» **Aim of the exercise**
The lines to print are the one containing "This flexibility allows" and every line after it through the end of the entries below. Print them exactly and nothing else.

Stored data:
-=-=-

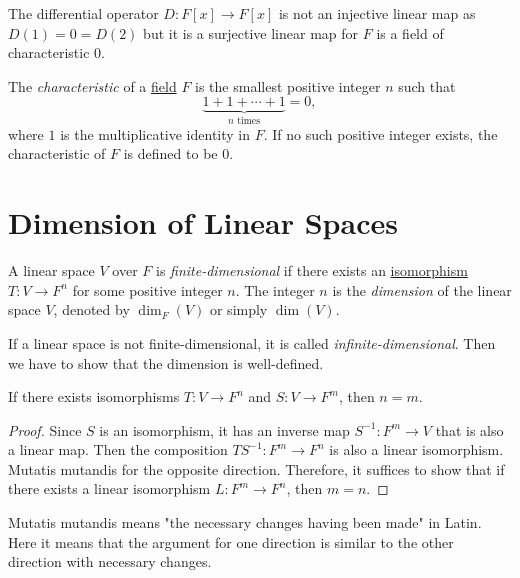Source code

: \begin{example}
  The differential operator $D \colon F[x] \to F[x]$ is not an injective linear map as $D(1) = 0 = D(2)$ but it is a surjective linear map for $F$ is a field of characteristic 0.
\end{example}

\begin{definition}\label{def:characteristic_of_a_field}
  The \emph{characteristic} of a \hyperref[def:field]{field} $F$ is the smallest positive integer $n$ such that
  \[
    \underbrace{1 + 1 + \cdots + 1}_{n \text{ times}} = 0,
  \]
  where $1$ is the multiplicative identity in $F$. If no such positive integer exists, the characteristic of $F$ is defined to be $0$.
\end{definition}

\section{Dimension of Linear Spaces}

\begin{definition}\label{def:finite_dimensional_linear_space}
  A linear space $V$ over $F$ is \emph{finite-dimensional} if there exists an \hyperref[def:linear_isomorphism]{isomorphism} $T \colon V \to F^n$ for some positive integer $n$. The integer $n$ is the \emph{dimension} of the linear space $V$, denoted by $\dim_F(V)$ or simply $\dim(V)$.
\end{definition}

If a linear space is not finite-dimensional, it is called \emph{infinite-dimensional}. Then we have to show that the dimension is well-defined.

\begin{proposition}
  If there exists isomorphisms $T \colon V \to F^n$ and $S \colon V \to F^m$, then $n = m$.
\end{proposition}
\begin{proof}
  Since $S$ is an isomorphism, it has an inverse map $S^{-1} \colon F^m \to V$ that is also a linear map. Then the composition $TS^{-1} \colon F^m \to F^n$ is also a linear isomorphism. Mutatis mutandis for the opposite direction. Therefore, it suffices to show that if there exists a linear isomorphism $L \colon F^m \to F^n$, then $m = n$.
\end{proof}

\begin{remark}
  Mutatis mutandis means "the necessary changes having been made" in Latin. Here it means that the argument for one direction is similar to the other direction with necessary changes.
\end{remark}

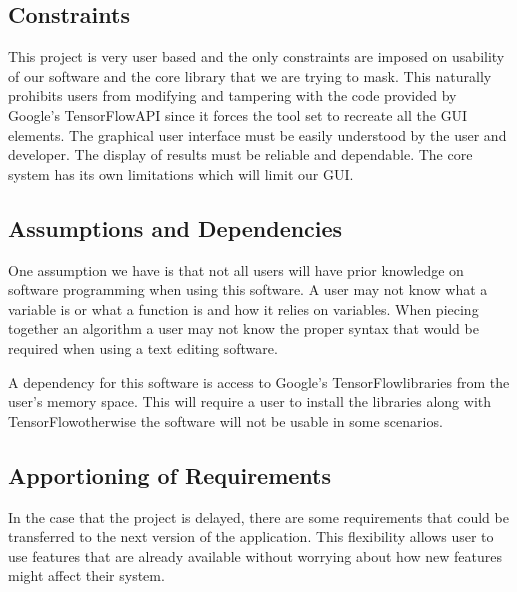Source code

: \documentclass[journal,10pt,onecolumn,compsoc]{IEEEtran} \usepackage[margin=1.0in]{geometry} \usepackage{pdfpages} \usepackage{graphicx}
\begin{document}
\subsection{Constraints}

This project is very user based and the only constraints are imposed on usability of our software and the core library that we are trying to mask. 
This naturally prohibits users from modifying and tampering with the code provided by Google's TensorFlow\texttrademark API since it forces the tool set to recreate all the GUI elements.
The graphical user interface must be easily understood by the user and developer.
The display of results must be reliable and dependable.
The core system has its own limitations which will limit our GUI.

\subsection{Assumptions and Dependencies}

One assumption we have is that not all users will have prior knowledge on software programming when using this software.
A user may not know what a variable is or what a function is and how it relies on variables. 
When piecing together an algorithm a user may not know the proper syntax that would be required when using a text editing software.

A dependency for this software is access to Google's TensorFlow\texttrademark libraries from the user's memory space. 
This will require a user to install the libraries along with TensorFlow\texttrademark otherwise the software will not be usable in some scenarios.

\subsection{Apportioning of Requirements}

In the case that the project is delayed, there are some requirements that could be transferred to the next version of the application. 
This flexibility allows user to use features that are already available without worrying about how new features might affect their system.
\end{document}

-=-=-

» **Written reply**
This flexibility allows user to use features that are already available without worrying about how new features might affect their system.
\end{document}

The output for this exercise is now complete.